Copy every line from the records that holds the word "attention".

=== Section Start ===

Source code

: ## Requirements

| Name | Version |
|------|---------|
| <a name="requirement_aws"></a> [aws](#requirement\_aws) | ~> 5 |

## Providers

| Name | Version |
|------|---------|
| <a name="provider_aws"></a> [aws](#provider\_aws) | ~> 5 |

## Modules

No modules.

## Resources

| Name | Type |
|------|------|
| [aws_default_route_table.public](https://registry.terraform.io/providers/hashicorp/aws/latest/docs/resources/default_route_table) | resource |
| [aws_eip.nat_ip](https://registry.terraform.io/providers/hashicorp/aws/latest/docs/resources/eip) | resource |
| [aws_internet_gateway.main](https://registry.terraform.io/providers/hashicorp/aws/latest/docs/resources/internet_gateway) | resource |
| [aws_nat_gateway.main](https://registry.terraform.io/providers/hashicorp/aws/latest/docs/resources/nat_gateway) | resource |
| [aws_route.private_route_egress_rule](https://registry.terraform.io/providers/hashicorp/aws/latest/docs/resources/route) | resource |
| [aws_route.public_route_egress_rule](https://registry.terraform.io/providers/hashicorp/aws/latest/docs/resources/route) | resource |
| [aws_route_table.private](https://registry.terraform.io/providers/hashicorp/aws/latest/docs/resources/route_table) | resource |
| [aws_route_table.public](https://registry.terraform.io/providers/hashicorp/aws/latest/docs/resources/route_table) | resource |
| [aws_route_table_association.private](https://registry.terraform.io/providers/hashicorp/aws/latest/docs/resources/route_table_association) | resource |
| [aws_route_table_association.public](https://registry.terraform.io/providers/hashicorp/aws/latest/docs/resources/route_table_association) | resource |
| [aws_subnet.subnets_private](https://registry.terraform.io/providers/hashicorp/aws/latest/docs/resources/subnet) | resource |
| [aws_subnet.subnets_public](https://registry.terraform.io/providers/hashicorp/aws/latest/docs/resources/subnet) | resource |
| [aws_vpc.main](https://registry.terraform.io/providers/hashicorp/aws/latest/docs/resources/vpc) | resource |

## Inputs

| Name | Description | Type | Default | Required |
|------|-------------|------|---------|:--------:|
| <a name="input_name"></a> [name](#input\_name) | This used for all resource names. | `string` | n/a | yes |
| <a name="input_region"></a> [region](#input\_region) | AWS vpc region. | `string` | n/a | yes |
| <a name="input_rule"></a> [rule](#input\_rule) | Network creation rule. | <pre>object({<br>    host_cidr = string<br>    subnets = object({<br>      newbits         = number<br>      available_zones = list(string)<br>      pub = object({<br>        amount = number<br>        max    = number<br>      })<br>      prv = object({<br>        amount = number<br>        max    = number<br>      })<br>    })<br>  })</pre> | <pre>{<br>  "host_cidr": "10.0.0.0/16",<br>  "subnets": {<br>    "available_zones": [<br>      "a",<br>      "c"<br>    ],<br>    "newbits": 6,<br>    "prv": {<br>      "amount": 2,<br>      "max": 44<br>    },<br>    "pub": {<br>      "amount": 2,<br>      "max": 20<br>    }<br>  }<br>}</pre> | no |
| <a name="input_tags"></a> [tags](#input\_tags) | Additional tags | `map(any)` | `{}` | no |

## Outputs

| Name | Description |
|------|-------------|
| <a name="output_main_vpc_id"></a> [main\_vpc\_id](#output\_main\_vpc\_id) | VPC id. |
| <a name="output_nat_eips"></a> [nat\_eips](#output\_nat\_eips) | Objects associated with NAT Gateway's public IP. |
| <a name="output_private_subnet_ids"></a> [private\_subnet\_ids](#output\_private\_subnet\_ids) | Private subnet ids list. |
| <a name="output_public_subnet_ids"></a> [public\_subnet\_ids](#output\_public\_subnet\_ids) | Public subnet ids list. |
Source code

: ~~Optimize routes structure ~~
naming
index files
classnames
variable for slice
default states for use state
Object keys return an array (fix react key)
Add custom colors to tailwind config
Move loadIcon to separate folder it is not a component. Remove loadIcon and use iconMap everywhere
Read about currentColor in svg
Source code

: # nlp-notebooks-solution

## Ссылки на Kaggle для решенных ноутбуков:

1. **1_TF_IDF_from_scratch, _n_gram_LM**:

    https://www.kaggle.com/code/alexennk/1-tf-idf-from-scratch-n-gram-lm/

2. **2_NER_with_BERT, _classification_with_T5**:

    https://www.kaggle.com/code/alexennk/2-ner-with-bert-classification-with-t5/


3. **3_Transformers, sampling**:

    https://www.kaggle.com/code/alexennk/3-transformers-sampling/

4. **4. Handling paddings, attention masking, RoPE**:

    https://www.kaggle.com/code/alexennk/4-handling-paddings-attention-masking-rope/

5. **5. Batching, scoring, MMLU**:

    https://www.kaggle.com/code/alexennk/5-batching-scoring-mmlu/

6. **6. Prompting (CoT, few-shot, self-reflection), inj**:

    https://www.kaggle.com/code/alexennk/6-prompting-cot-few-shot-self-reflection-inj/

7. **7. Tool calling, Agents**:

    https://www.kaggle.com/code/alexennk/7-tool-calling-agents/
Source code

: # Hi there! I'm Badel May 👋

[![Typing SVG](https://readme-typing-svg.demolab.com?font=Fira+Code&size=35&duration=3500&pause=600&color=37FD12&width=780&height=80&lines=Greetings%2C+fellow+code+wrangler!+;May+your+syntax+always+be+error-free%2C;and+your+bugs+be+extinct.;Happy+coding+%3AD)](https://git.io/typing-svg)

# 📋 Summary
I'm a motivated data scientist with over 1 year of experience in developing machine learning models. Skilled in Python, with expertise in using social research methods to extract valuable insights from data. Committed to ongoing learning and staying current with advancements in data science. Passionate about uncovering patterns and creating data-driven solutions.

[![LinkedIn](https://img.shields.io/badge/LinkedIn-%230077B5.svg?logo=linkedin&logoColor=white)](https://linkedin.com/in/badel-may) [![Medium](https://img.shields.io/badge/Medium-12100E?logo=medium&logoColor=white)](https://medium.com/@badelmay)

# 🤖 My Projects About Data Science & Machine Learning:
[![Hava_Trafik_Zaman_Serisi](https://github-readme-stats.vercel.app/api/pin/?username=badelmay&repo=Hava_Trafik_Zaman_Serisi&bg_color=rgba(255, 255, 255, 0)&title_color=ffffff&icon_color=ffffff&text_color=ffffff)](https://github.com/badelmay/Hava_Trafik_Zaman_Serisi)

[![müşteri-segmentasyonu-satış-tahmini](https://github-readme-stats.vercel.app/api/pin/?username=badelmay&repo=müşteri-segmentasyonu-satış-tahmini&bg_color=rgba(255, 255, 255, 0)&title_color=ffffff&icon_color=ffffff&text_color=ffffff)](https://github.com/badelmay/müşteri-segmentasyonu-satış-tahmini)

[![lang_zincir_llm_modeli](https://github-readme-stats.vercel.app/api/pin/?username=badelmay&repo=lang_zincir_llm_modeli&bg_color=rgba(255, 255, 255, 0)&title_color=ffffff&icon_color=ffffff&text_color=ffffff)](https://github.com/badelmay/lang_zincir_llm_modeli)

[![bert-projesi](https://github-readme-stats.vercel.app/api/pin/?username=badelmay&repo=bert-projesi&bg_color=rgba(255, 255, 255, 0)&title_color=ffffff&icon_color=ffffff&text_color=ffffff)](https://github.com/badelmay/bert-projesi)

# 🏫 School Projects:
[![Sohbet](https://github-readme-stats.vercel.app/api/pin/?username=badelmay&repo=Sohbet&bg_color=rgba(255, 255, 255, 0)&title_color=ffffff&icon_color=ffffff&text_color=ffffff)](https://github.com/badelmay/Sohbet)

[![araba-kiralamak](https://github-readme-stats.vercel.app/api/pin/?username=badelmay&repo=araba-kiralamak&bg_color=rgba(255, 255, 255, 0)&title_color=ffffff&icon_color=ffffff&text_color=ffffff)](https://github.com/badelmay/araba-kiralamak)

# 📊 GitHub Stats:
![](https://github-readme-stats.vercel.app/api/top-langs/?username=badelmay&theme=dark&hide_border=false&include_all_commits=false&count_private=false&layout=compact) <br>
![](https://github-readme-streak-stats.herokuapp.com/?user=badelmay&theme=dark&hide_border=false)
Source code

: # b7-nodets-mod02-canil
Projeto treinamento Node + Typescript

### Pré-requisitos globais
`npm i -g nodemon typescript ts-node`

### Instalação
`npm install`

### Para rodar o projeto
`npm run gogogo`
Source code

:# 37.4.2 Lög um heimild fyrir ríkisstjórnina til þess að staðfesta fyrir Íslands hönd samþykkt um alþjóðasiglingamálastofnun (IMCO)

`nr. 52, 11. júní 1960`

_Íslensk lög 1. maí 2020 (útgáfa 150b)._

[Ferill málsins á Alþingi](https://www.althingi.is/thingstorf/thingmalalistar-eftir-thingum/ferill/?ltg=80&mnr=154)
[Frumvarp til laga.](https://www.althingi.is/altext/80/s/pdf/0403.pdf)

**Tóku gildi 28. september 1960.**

=== Section End ===

_ANSWER TO THIS TASK_
4. **4. Handling paddings, attention masking, RoPE**:
    https://www.kaggle.com/code/alexennk/4-handling-paddings-attention-masking-rope/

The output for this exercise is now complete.